The Name "Austrian School" as a Badge of Honor

Richard Ebeling emails:

I have no embarrassment or "shame" calling myself an "Austrian Economist" or a member of the "Austrian School". It is a noble tradition in the history of economics that continues to have time relevancy and application to our current economic circumstances.

I have too much respect and appreciation for the intellectual courage and contributions of those great thinkers from Menger and Bohm-Bwarek to Mises, Hayek, Kirzner and Rothbard to turn my back on a set of ideas that has so profoundly influenced my understanding of the social world and economic order.

And why this name change? Because you feel uncomfortable with some of the "press" that Austrian economics has been received during the current economic crisis?

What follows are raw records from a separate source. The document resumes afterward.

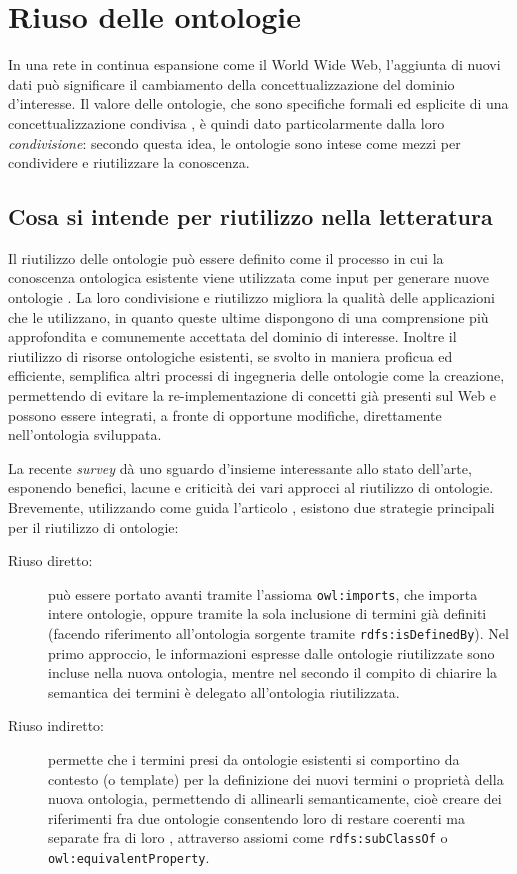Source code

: \section{Riuso delle ontologie}
\label{sec:OntoReuse}
In una rete in continua espansione come il World Wide Web, l'aggiunta di nuovi dati può significare il cambiamento della concettualizzazione del dominio d'interesse. Il valore delle ontologie, che sono specifiche formali ed esplicite di una concettualizzazione condivisa \cite{goy2015ontologies}, è quindi dato particolarmente dalla loro \textit{condivisione}: secondo questa idea, le ontologie sono intese come mezzi per condividere e riutilizzare la conoscenza.
\subsection{Cosa si intende per riutilizzo nella letteratura}
Il riutilizzo delle ontologie può essere definito come il processo in cui la conoscenza ontologica esistente viene utilizzata come input per generare nuove ontologie \cite{feasibilityStudy}. La loro condivisione e riutilizzo migliora la qualità delle applicazioni che le utilizzano, in quanto queste ultime dispongono di una comprensione più approfondita e comunemente accettata del dominio di interesse. Inoltre il riutilizzo di risorse ontologiche esistenti, se svolto in maniera proficua ed efficiente, semplifica altri processi di ingegneria delle ontologie come la creazione, permettendo di evitare la re-implementazione di concetti già presenti sul Web e possono essere integrati, a fronte di opportune modifiche, direttamente nell'ontologia sviluppata.

La recente \textit{survey} \cite{carriero2020OntoReuse} dà uno sguardo d'insieme interessante allo stato dell'arte, esponendo benefici, lacune e criticità dei vari approcci al riutilizzo di ontologie. Brevemente, utilizzando come guida l'articolo \cite{carriero2020OntoReuse}, esistono due strategie principali per il riutilizzo di ontologie:
\begin{description}
	\item[Riuso diretto:] può essere portato avanti tramite l'assioma \texttt{owl:imports}, che importa intere ontologie, oppure tramite la sola inclusione di termini già definiti (facendo riferimento all'ontologia sorgente tramite \texttt{rdfs:isDefinedBy}). Nel primo approccio, le informazioni espresse dalle ontologie riutilizzate sono incluse nella nuova ontologia, mentre nel secondo il compito di chiarire la semantica dei termini è delegato all'ontologia riutilizzata.
	\item[Riuso indiretto:] permette che i termini presi da ontologie esistenti si comportino da contesto (o template) per la definizione dei nuovi termini o proprietà della nuova ontologia, permettendo di allinearli semanticamente, cioè creare dei riferimenti fra due ontologie consentendo loro di restare coerenti ma separate fra di loro \cite{choi2006Mapping}, attraverso assiomi come \texttt{rdfs:subClassOf} o \texttt{owl:equivalentProperty}.
\end{description}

That would be like expecting Mises and Hayek not to identify themselves with the Austrian tradition any more because Hans Mayer --who was Friedrich von Wieser's successor as a professor of economics at the University of Vienna-- ended up being a public Nazi collaborator after the German takeover of Austria in March 1938.

When the proceedings volume of the famous "Colloquium Walter Lippman" was published in Paris in late 1938, the names and nationalities of the participants were listed at the beginning of the book. Lionel Robbins and F. A. Hayek were listed as from Great Britain, for example.

But not wanting to be in any way identified with, now, a Nazi Germany and Austria, the nationality of both Ludwig von Mises and Wilhelm Ropke were listed as "Austrian School" (I'm not joking.)

The name "Austrian School" was, clearly, a badge of honor to Mises and Ropke in the face of the triumph of National Socialism in their respective homelands.